Top of Records to process
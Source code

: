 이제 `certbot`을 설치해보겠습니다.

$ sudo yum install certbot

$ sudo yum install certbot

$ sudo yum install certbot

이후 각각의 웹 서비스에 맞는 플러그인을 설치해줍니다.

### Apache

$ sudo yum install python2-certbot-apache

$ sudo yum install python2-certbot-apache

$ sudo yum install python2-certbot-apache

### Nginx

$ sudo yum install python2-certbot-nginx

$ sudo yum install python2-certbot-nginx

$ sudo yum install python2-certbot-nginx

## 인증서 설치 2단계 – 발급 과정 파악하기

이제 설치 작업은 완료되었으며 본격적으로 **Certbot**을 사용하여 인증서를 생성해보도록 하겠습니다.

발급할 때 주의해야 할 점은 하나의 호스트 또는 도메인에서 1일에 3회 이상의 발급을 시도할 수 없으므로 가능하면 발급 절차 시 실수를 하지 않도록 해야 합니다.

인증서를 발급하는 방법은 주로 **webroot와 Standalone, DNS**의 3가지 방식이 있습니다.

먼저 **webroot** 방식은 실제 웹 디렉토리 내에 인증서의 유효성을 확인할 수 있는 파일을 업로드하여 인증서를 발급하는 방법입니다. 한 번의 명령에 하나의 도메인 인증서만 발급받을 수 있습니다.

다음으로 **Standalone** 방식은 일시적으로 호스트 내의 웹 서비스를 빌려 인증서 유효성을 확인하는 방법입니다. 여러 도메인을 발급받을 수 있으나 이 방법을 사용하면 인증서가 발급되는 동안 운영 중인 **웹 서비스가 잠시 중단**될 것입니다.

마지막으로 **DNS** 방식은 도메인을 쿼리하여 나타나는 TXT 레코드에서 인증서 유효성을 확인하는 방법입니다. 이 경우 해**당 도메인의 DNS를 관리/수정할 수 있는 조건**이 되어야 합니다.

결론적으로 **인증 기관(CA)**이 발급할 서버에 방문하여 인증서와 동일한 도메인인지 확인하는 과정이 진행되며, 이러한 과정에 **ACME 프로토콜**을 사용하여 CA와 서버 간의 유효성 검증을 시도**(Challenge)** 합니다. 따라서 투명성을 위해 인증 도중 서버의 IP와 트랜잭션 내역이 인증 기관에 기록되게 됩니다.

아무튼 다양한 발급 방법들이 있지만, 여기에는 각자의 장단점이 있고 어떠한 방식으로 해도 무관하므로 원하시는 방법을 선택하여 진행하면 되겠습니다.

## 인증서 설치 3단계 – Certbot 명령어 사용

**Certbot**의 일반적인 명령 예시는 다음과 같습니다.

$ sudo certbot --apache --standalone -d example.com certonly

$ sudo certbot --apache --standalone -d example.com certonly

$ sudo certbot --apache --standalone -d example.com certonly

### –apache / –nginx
Bottom of Records to process
• **Exercise aim**
Collect from the data above every line that includes "인증서를".

• **Expected answer**
이제 설치 작업은 완료되었으며 본격적으로 **Certbot**을 사용하여 인증서를 생성해보도록 하겠습니다.
인증서를 발급하는 방법은 주로 **webroot와 Standalone, DNS**의 3가지 방식이 있습니다.
먼저 **webroot** 방식은 실제 웹 디렉토리 내에 인증서의 유효성을 확인할 수 있는 파일을 업로드하여 인증서를 발급하는 방법입니다. 한 번의 명령에 하나의 도메인 인증서만 발급받을 수 있습니다.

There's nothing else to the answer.